ゲド戦記1 影との戦い

物語は未だ若く放漫な主人公が魔法学校に入学し、ライバル心から禁じられた呪文を唱え、死の国の影を呼び出してしまい、以降ゲドと影の壮絶な闘いが繰り広げられるわけですが、アースシーという海に過去囲まれた島々を情緒たっぷりに描く筆致もさることながら、ゲドの後見人とも言うべき年老いた魔法使いオジオンの深い愛情と魔法学校で知り合ったカラスノエンドウの友情に涙しました。

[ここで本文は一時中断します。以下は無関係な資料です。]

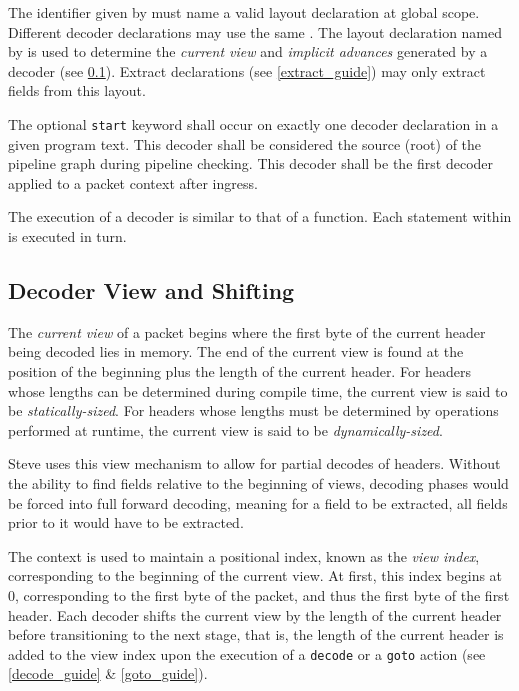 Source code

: The identifier given by  must name a valid layout declaration at global scope. Different decoder declarations may use the same . The layout declaration named by  is used to determine the \textit{current view} and \textit{implicit advances} generated by a decoder (see \ref{decoder_view}). Extract declarations (see \ref{extract_guide}) may only extract fields from this layout.

The optional \texttt{start} keyword shall occur on exactly one decoder declaration in a given program text. This decoder shall be considered the source (root) of the pipeline graph during pipeline checking. This decoder shall be the first decoder applied to a packet context after ingress.

The execution of a decoder is similar to that of a function. Each statement within  is executed in turn. 

\subsection{Decoder View and Shifting} \label{decoder_view}

The \textit{current view} of a packet begins where the first byte of the current header being decoded lies in memory. The end of the current view is found at the position of the beginning plus the length of the current header. For headers whose lengths can be determined during compile time, the current view is said to be \textit{statically-sized}. For headers whose lengths must be determined by operations performed at runtime, the current view is said to be \textit{dynamically-sized}.

Steve uses this view mechanism to allow for partial decodes of headers. Without the ability to find fields relative to the beginning of views, decoding phases would be forced into full forward decoding, meaning for a field to be extracted, all fields prior to it would have to be extracted.

The context is used to maintain a positional index, known as the \textit{view index}, corresponding to the beginning of the current view. At first, this index begins at 0, corresponding to the first byte of the packet, and thus the first byte of the first header. Each decoder shifts the current view by the length of the current header before transitioning to the next stage, that is, the length of the current header is added to the view index upon the execution of a \texttt{decode} or a \texttt{goto} action (see \ref{decode_guide} \& \ref{goto_guide}).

また魔法の定義もアースシー世界の古代語(ハード語)で魔法をかける物の名前を正確に唱えなければならないという設定があるのに説得力があったように思います。たとえば「全ての海に荒らしを呼ぼう」とすると、全部の海の名前を呼ばなければならず、よってひとりの魔法使いが使える魔法には限界という物があるという設定になっています。それゆえに個人の名前にも呼び名と真の名があり、自分の真の名を他人に明かすといういうことがどういう事なのか、それにまつわるエピソードにも心打たれるものがありました。
真の名前はもとより、ゲドがハヤブサとなって大空を飛び回るシーン、ゲドの心の支えとなる小動物オタクのヘグの描写、様々な形を取ってゲドの前に現れる影のイメージなど、ついつい宮崎アニメのあのシーン、このシーンが頭をもたげてしまう自分のおたく度が情けないんですが、宮崎さんがいかにこの作品に影響を受けていたかを知る事が出来たのも収穫でした。